Trust is a really important element to detachment. I choose to trust the process, trust that jigsaw will eventually come together even when it seems difficult. Whilst doing the boring sorting out of the pieces into colour and feature at beginning, I chose to enjoy it, trusting that it’s all an important part of the process
Sometimes I can notice myself trying too hard to find where a piece of the puzzle fits. I can feel my brow furrow and my neck and shoulders tense up. At those times I remind myself to be relaxed and effortless in my approach to the puzzle (as I aim to be in all that I do). I remind myself to let it be easy. Just like life, if you choose to let things be easy, choose to trust that it will all come together in the end, it does become easy. Doing a puzzle is a great way of practising this and seeing the evidence that it works.
A jigsaw puzzle is a great tool for getting you away from hectic thoughts and giving your body a chance to calm down, especially when you might be anxious, stressed, or overwhelmed (as long as you practise the other skills above and don’t let what’s not yet done overwhelm you further). Often, we need a single-pointed-focused, calming distraction as a precursor to something more fully relaxing. If I’m already fairly relaxed, I find the time I spend practising all these skills whilst doing a jigsaw puzzle, very peaceful.
Doing a jigsaw puzzle can be a great practise for mindfulness. I aim to stay aware of my body and breathing while doing it, that way I notice if I’m becoming too focused. I also aim to be present with the peace this activity can bring me, how enjoyable it is to find order in chaos and gradually work towards bringing that order.
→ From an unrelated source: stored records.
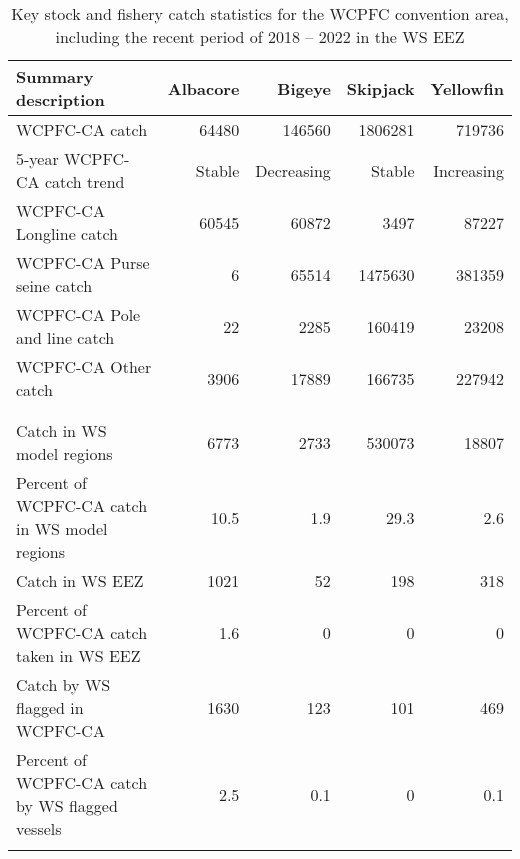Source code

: \begin{longtable}{lrrrr}
\caption{Key stock and fishery catch statistics for the WCPFC convention area, including the recent period of 2018 -- 2022 in the WS EEZ} \\ 
  \hline
Summary description & Albacore & Bigeye & Skipjack & Yellowfin \\ 
  \hline
WCPFC-CA catch & 64480 & 146560 & 1806281 & 719736 \\ 
  5-year WCPFC-CA catch trend & Stable & Decreasing & Stable & Increasing \\ 
  WCPFC-CA Longline catch & 60545 & 60872 & 3497 & 87227 \\ 
  WCPFC-CA Purse seine catch & 6 & 65514 & 1475630 & 381359 \\ 
  WCPFC-CA Pole and line catch & 22 & 2285 & 160419 & 23208 \\ 
  WCPFC-CA Other catch & 3906 & 17889 & 166735 & 227942 \\ 
   &  &  &  &  \\ 
   \hline
 &  &  &  &  \\ 
  Catch in WS model regions & 6773 & 2733 & 530073 & 18807 \\ 
  Percent of WCPFC-CA catch in WS model regions & 10.5 & 1.9 & 29.3 & 2.6 \\ 
  Catch in WS EEZ & 1021 & 52 & 198 & 318 \\ 
  Percent of WCPFC-CA catch taken in WS EEZ & 1.6 & 0 & 0 & 0 \\ 
  Catch by WS flagged in WCPFC-CA & 1630 & 123 & 101 & 469 \\ 
  Percent of WCPFC-CA catch by WS flagged vessels & 2.5 & 0.1 & 0 & 0.1 \\ 
  \hline
\label{cat_sum_tab}
\end{longtable}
It was also nice to spend some quality time with my father.
I also aim to stay present to the purpose of the activity in terms of my overall routine and wellbeing. I purposefully choose it as a low energy activity that helps pace my day and save my energy for other things or I choose it when I need a single-pointed-focused activity to help calm my nervous system.
To live happily with a chronic illness, it helps to learn to recalibrate how we value things. Doing a jigsaw puzzle can seem to have little worth to society as a whole. However, it can be a really useful tool for your wellbeing if used carefully. I aim to recognise the value of anything that contributes to my wellbeing, whilst I engage in it, as life feels so much richer when you value what you are doing. I also choose to believe that anything that adds to your peace and wellbeing, is adding to the health of the world in general. A more peaceful, healthy you, will have a much more positive ripple effect.
A great way of looking at things, the two things definitely relate! I really enjoy doing jigsaws but my limited movement means that I do do them on digitally. Not quite the same as feeling the pieces, but still relaxing.